Polícia do Paraná e alteridade

O RETORNO DO FILHO PRÓDIGO |
Rembrandt
A Polícia Militar do Paraná, em um edital para um concurso público, requereu a “masculinidade” dos candidatos. Após polêmica nacional, o órgão substituiu o termo e editou a definição.

Na versão original, pela descrição do termo, os candidatos deveriam possuir “capacidade de não se impressionar com cenas violentas, suportar vulgaridades, não se emocionar facilmente, tampouco demonstrar interesse em histórias românticas e de amor”.

Um trabalho de segurança pública, de fato, requer que o indivíduo possua um certo grau de impassibilidade. O cotidiano de um profissional dessa área é mais desumano do que o de outros ramos.

Parece que o problema deste episódio constitui-se pela burocratização, estatização ou banalização da indiferença. Isto é, requerer tal coisa é pretender apático o indivíduo a serviço do Estado.

Quando o Estado impõe, publicamente, tal requisito está ultrapassando a esfera do indivíduo e estipulando tacitamente um modelo institucionalizado. Por extensão, se permitido, o povo começa a entender como procedimental um comportamento sem empatia para com o outro.

O perigo mora aqui.

Hannah Arendt, no livro Eichmann em Jerusalém – o qual é fruto do acompanhamento da autora do julgamento do oficial nazista –, nos mostra que a indiferença com o sofrimento alheio era um mote entre os oficiais, chefes de polícias e todos os que estavam na linha de frente do cometimento da barbárie.

A SS (Schutzstaffel), a assim chamada polícia nazista, ainda segundo Arendt, se dissociou de tipos “emocionais” de seu comando. Justamente por não tolerar empatia.

A alteridade (do latim Alter = outro) é o que mais caracteriza a comunidade humana. Comunidade esta que permite a convivência entre indivíduos de diferentes etnias, cores e credos.

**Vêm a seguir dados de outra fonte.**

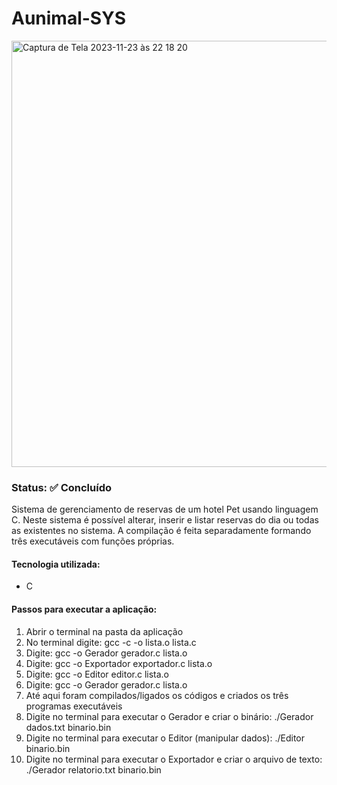 # Aunimal-SYS

 <img width="682" alt="Captura de Tela 2023-11-23 às 22 18 20" src="https://github.com/josielqrozjr/Aunimal-SYS/assets/131998280/75298a6c-29c2-449c-962c-1af6c7bdb097">

### Status: ✅ Concluído
Sistema de gerenciamento de reservas de um hotel Pet usando linguagem C. Neste sistema é possível alterar, inserir e listar reservas do dia ou todas as existentes no sistema. A compilação é feita separadamente formando três executáveis com funções próprias.

<h4>Tecnologia utilizada:</h4>
<ul>
 <li>C</li>
</ul>

<h4>Passos para executar a aplicação:</h4>
<ol>
  <li>Abrir o terminal na pasta da aplicação</li>
  <li>No terminal digite: gcc -c -o lista.o lista.c</li>
  <li>Digite: gcc -o Gerador gerador.c lista.o</li>
  <li>Digite: gcc -o Exportador exportador.c lista.o</li>
  <li>Digite: gcc -o Editor editor.c lista.o</li>
  <li>Digite: gcc -o Gerador gerador.c lista.o</li>
  <li>Até aqui foram compilados/ligados os códigos e criados os três programas executáveis</li>
  <li>Digite no terminal para executar o Gerador e criar o binário: ./Gerador dados.txt binario.bin</li>
  <li>Digite no terminal para executar o Editor (manipular dados): ./Editor binario.bin</li>
  <li>Digite no terminal para executar o Exportador e criar o arquivo de texto: ./Gerador relatorio.txt binario.bin</li>
</ol>
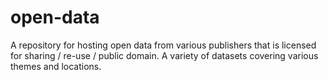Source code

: # open-data
A repository for hosting open data from various publishers that is licensed for sharing / re-use / public domain. A variety of datasets covering various themes and locations.
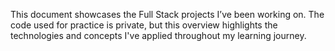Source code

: This document showcases the Full Stack projects I’ve been working on. The code used for practice is private, 
but this overview highlights the technologies and concepts I've applied throughout my learning journey.

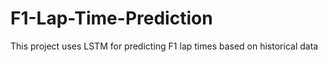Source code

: # F1-Lap-Time-Prediction
This project uses LSTM for predicting F1 lap times based on historical data
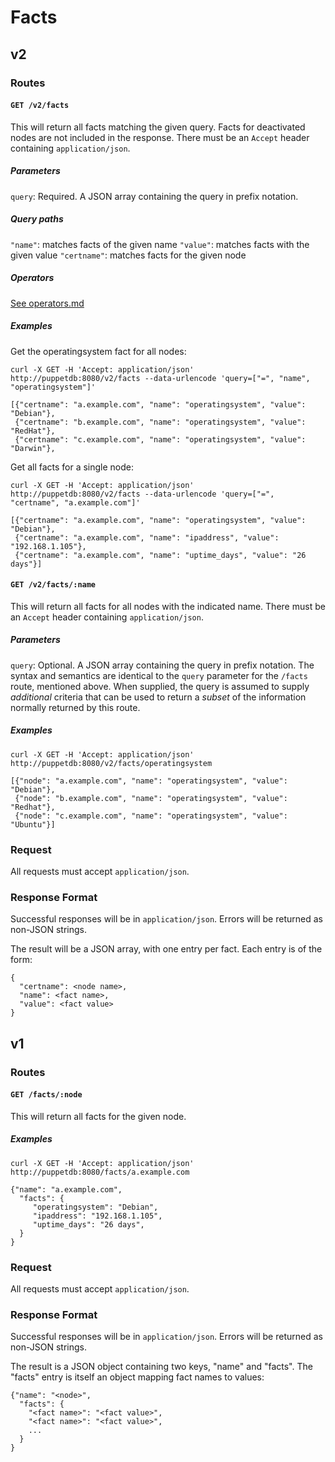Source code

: # Facts

## v2

### Routes

#### `GET /v2/facts`

This will return all facts matching the given query. Facts for
deactivated nodes are not included in the response. There must be an
`Accept` header containing `application/json`.

##### Parameters

  `query`: Required. A JSON array containing the query in prefix notation.

##### Query paths

  `"name"`: matches facts of the given name
  `"value"`: matches facts with the given value
  `"certname"`: matches facts for the given node

##### Operators

  [See operators.md](operators.md)

##### Examples

  Get the operatingsystem fact for all nodes:

    curl -X GET -H 'Accept: application/json' http://puppetdb:8080/v2/facts --data-urlencode 'query=["=", "name", "operatingsystem"]'

    [{"certname": "a.example.com", "name": "operatingsystem", "value": "Debian"},
     {"certname": "b.example.com", "name": "operatingsystem", "value": "RedHat"},
     {"certname": "c.example.com", "name": "operatingsystem", "value": "Darwin"},

  Get all facts for a single node:

    curl -X GET -H 'Accept: application/json' http://puppetdb:8080/v2/facts --data-urlencode 'query=["=", "certname", "a.example.com"]'

    [{"certname": "a.example.com", "name": "operatingsystem", "value": "Debian"},
     {"certname": "a.example.com", "name": "ipaddress", "value": "192.168.1.105"},
     {"certname": "a.example.com", "name": "uptime_days", "value": "26 days"}]

#### `GET /v2/facts/:name`

This will return all facts for all nodes with the indicated
name. There must be an `Accept` header containing `application/json`.

##### Parameters

  `query`: Optional. A JSON array containing the query in prefix
  notation. The syntax and semantics are identical to the `query`
  parameter for the `/facts` route, mentioned above. When supplied,
  the query is assumed to supply _additional_ criteria that can be
  used to return a _subset_ of the information normally returned by
  this route.

##### Examples

    curl -X GET -H 'Accept: application/json' http://puppetdb:8080/v2/facts/operatingsystem

    [{"node": "a.example.com", "name": "operatingsystem", "value": "Debian"},
     {"node": "b.example.com", "name": "operatingsystem", "value": "Redhat"},
     {"node": "c.example.com", "name": "operatingsystem", "value": "Ubuntu"}]

### Request

All requests must accept `application/json`.

### Response Format

Successful responses will be in `application/json`. Errors will be returned as
non-JSON strings.

The result will be a JSON array, with one entry per fact. Each entry is of the form:

    {
      "certname": <node name>,
      "name": <fact name>,
      "value": <fact value>
    }


## v1

### Routes

#### `GET /facts/:node`

This will return all facts for the given node.

##### Examples

    curl -X GET -H 'Accept: application/json' http://puppetdb:8080/facts/a.example.com

    {"name": "a.example.com",
      "facts": {
         "operatingsystem": "Debian",
         "ipaddress": "192.168.1.105",
         "uptime_days": "26 days",
      }
    }

### Request

All requests must accept `application/json`.

### Response Format

Successful responses will be in `application/json`. Errors will be returned as
non-JSON strings.

The result is a JSON object containing two keys, "name" and "facts". The
"facts" entry is itself an object mapping fact names to values:

    {"name": "<node>",
      "facts": {
        "<fact name>": "<fact value>",
        "<fact name>": "<fact value>",
        ...
      }
    }
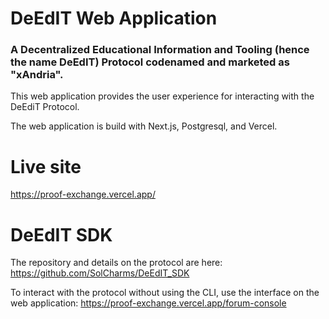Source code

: # DeEdIT Web Application

### A Decentralized Educational Information and Tooling (hence the name DeEdIT) Protocol codenamed and marketed as "xAndria".

This web application provides the user experience for interacting with the DeEdiT Protocol.

The web application is build with Next.js, Postgresql, and Vercel.

# Live site
https://proof-exchange.vercel.app/

# DeEdIT SDK
The repository and details on the protocol are here: https://github.com/SolCharms/DeEdIT_SDK

To interact with the protocol without using the CLI, use the interface on the web application:
https://proof-exchange.vercel.app/forum-console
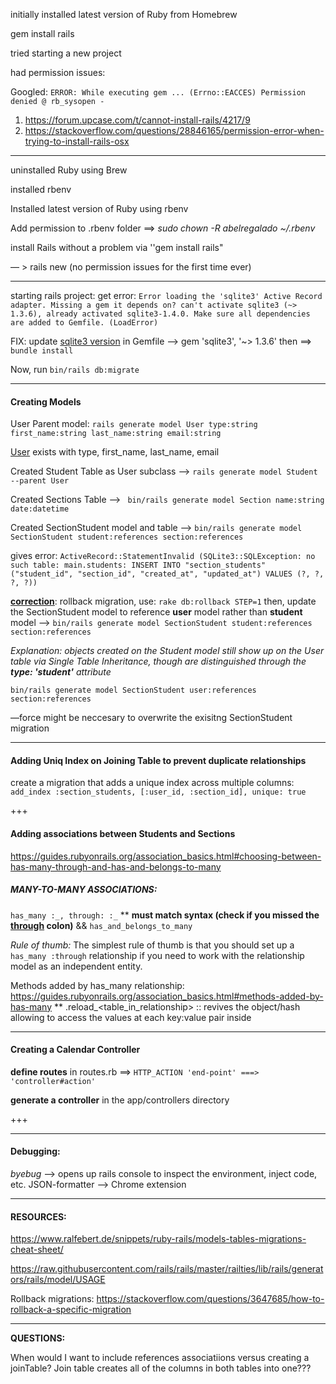 initially installed latest version of Ruby from Homebrew

gem install rails

tried starting a new project

had permission issues:

Googled: `ERROR: While executing gem ... (Errno::EACCES) Permission denied @ rb_sysopen -`

1. https://forum.upcase.com/t/cannot-install-rails/4217/9
2. https://stackoverflow.com/questions/28846165/permission-error-when-trying-to-install-rails-osx

------

uninstalled Ruby using Brew

installed rbenv

Installed latest version of Ruby using rbenv

Add permission to .rbenv folder ==> *sudo chown -R abelregalado ~/.rbenv*

install Rails without a problem via ''gem install rails"

— > rails new <rails-project-name> (no permission issues for the first time ever)

------

starting rails project: 
get error: `Error loading the 'sqlite3' Active Record adapter. Missing a gem it depends on? can't activate sqlite3 (~> 1.3.6), already activated sqlite3-1.4.0. Make sure all dependencies are added to Gemfile. (LoadError)`

FIX: 
update <u>sqlite3 version</u> in Gemfile —> gem 'sqlite3', '~> 1.3.6'
then ==> `bundle install`

Now, run `bin/rails db:migrate` 

------

#### Creating Models

User Parent model: 
`rails generate model User type:string first_name:string last_name:string email:string`

<u>User</u> exists with type, first_name, last_name, email

Created Student Table as User subclass —> `rails generate model Student --parent User `

Created Sections Table —>  ` bin/rails generate model Section name:string date:datetime`

Created SectionStudent model and table —> `bin/rails generate model SectionStudent student:references section:references`

gives error: `ActiveRecord::StatementInvalid (SQLite3::SQLException: no such table: main.students: INSERT INTO "section_students" ("student_id", "section_id", "created_at", "updated_at") VALUES (?, ?, ?, ?))`

**<u>correction</u>**: rollback migration, use: `rake db:rollback STEP=1`
then,  update the SectionStudent model to reference **user** model rather than **student** model —> 
`bin/rails generate model SectionStudent student:references section:references` 

*Explanation: objects created on the Student model still show up on the User table via Single Table Inheritance, though are distinguished through the **type: 'student'** attribute*

`bin/rails generate model SectionStudent user:references section:references`

––force might be neccesary to overwrite the exisitng SectionStudent migration 

------

#### Adding Uniq Index on Joining Table to prevent duplicate relationships

create a migration that adds a unique index across multiple columns:
`add_index :section_students, [:user_id, :section_id], unique: true`

+++

#### Adding associations between Students and Sections

https://guides.rubyonrails.org/association_basics.html#choosing-between-has-many-through-and-has-and-belongs-to-many

##### MANY-TO-MANY ASSOCIATIONS:

`has_many :_, through: :_` **  **must match syntax (check if you missed the <u>through</u> colon)**
&& `has_and_belongs_to_many`

*Rule of thumb:* The simplest rule of thumb is that you should set up a `has_many :through` relationship if you need to work with the relationship model as an independent entity.

Methods added by has_many relationship: https://guides.rubyonrails.org/association_basics.html#methods-added-by-has-many
** 
.reload_<table_in_relationship>  :: revives the object/hash allowing to access the values at each key:value pair inside

------

#### Creating a Calendar Controller

**define routes** in routes.rb ==> `HTTP_ACTION 'end-point' ===> 'controller#action'`

**generate a controller** in the app/controllers directory

+++





------

#### Debugging: 

*byebug* —> opens up rails console to inspect the environment, inject code, etc.
JSON-formatter —> Chrome extension  

------

#### RESOURCES: 

https://www.ralfebert.de/snippets/ruby-rails/models-tables-migrations-cheat-sheet/

https://raw.githubusercontent.com/rails/rails/master/railties/lib/rails/generators/rails/model/USAGE

Rollback migrations: https://stackoverflow.com/questions/3647685/how-to-rollback-a-specific-migration

------

**QUESTIONS:** 

When would I want to include references associatiions versus creating a joinTable? Join table creates all of the columns in both tables into one??? 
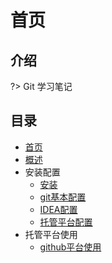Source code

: # 首页

## 介绍

?> Git 学习笔记

## 目录

* [首页](README.md)
* [概述](sections/1.概述.md)
* 安装配置
  * [安装](sections/2.安装配置/1.安装.md)
  * [git基本配置](sections/2.安装配置/2.git基本配置.md)
  * [IDEA配置](sections/2.安装配置/3.IDEA配置.md)
  * [托管平台配置](sections/2.安装配置/4.托管平台配置.md)
* 托管平台使用
  * [github平台使用](sections/4.托管平台使用/github.md)

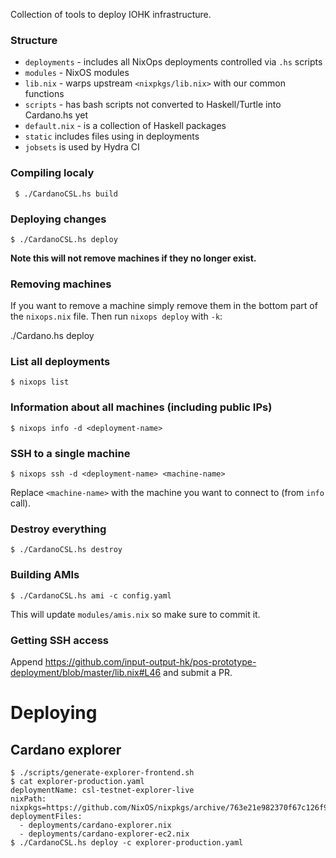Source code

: Collection of tools to deploy IOHK infrastructure.

### Structure

- `deployments` - includes all NixOps deployments controlled via `.hs` scripts
- `modules` - NixOS modules
- `lib.nix` - warps upstream `<nixpkgs/lib.nix>` with our common functions
- `scripts` - has bash scripts not converted to Haskell/Turtle into Cardano.hs yet
- `default.nix` - is a collection of Haskell packages
- `static` includes files using in deployments
- `jobsets` is used by Hydra CI


### Compiling localy

     $ ./CardanoCSL.hs build

### Deploying changes

    $ ./CardanoCSL.hs deploy

**Note this will not remove machines if they no longer exist.**

### Removing machines

If you want to remove a machine simply remove them in the bottom part of the `nixops.nix` file.
Then run `nixops deploy` with `-k`:

./Cardano.hs deploy

### List all deployments

    $ nixops list

### Information about all machines (including public IPs)

    $ nixops info -d <deployment-name>

### SSH to a single machine

    $ nixops ssh -d <deployment-name> <machine-name>

Replace `<machine-name>` with the machine you want to connect to (from `info` call).

### Destroy everything

    $ ./CardanoCSL.hs destroy

### Building AMIs

    $ ./CardanoCSL.hs ami -c config.yaml

This will update `modules/amis.nix` so make sure to commit it.

### Getting SSH access

Append https://github.com/input-output-hk/pos-prototype-deployment/blob/master/lib.nix#L46 and submit a PR.

# Deploying

## Cardano explorer

    $ ./scripts/generate-explorer-frontend.sh
    $ cat explorer-production.yaml
    deploymentName: csl-testnet-explorer-live
    nixPath: nixpkgs=https://github.com/NixOS/nixpkgs/archive/763e21e982370f67c126f92a1113ea949db3b6e0.tar.gz
    deploymentFiles:
      - deployments/cardano-explorer.nix
      - deployments/cardano-explorer-ec2.nix
    $ ./CardanoCSL.hs deploy -c explorer-production.yaml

Sem este valor a sociedade humana é inviável. Sem ele, nossa animalidade latente, sobressaltada, obscurece qualquer tipo de relação fraternal.

Emmanuel Lévinas – filósofo nascido numa família judia e preso pelos nazistas, chegando a ser exilado –, em Entre nós: ensaios sobre a alteridade, elabora um pensamento da alteridade que põe o humano como o único ser com o qual nosso encontro com ele torna-o uma presença diferente de todas as outras.

Isso significa, dentre outras coisas frente à complexidade do pensamento do autor, que a existência do outro perante mim não é tratada de forma genérica, como um objeto indiferente.

O outro é sempre aquele ser que não posso abarcá-lo por completo, porquanto seu modo de existir está além de minha posse. Ele é livre. O outro sempre foge à minha compreensão total.

Uma das características mais importantes da alteridade é, portanto, respeitar a liberdade de ser do outro.

Quando o outro se interpõe entre mim e o mundo concebo nele sua particularidade que lhe faz homem, livre, uma existência como a minha. Quando o englobo numa definição genérica – ou numa classe – retiro dele a sua humanidade. Torno-o um objeto. Nego-o.

A impessoalidade no trato inter-humano pode levar às atrocidades já conhecidas por nós, principalmente nos totalitarismos do século passado. 

A burocracia acima do humano, uma pragmática irrefletida, era o procedimento habitual entre os oficiais nazistas, relatado por Arendt e segundo Eichmann.

Quando um órgão do Estado, responsável pela segurança pública, começa a supervalorizar a apatia às questões humanas há aí possíveis traços de violência perpetráveis. O outro é tornado apenas uma estatística ou uma generalização.

Na Fenomenologia da percepção Merleau-Ponty pontua que entre eu e o outro há um “prolongamento de intenções”, relação que faz dos dois um único todo, num mundo comum.

A alteridade, podemos pensar, se estabelece nesta “comunidade”. É saber que eu e o outro formamos um tecido conjunto no seio de um mundo compartilhado.

Requerer indiferença ao mundo humano é desumanizar o indivíduo. Torna-se mais medonho quando e se um povo passa a achar isso um ato banal ou necessário.

A Polícia do Paraná, ao publicar seus requisitos, abdicou da responsabilidade. 

A linguagem possui um “funcionamento afetivo”, exposto por Merleau-Ponty em A prosa do mundo. Quando expressa, também num documento, como no edital, ela afeta todos aqueles aos quais alcança.

Esta afetividade imbui o “leitor desprevenido” (Merleau-Ponty, A prosa do mundo) de uma significação nova. Por isso a responsabilidade do falar, do escrever, do dialogar.

Por fim, tanto Lévinas como Merleau-Ponty nos mostram que o outro não é uma coisa como outra qualquer. É, acima de tudo, uma realidade vivente, que sente o mundo à maneira peculiar de ser o que é: homem.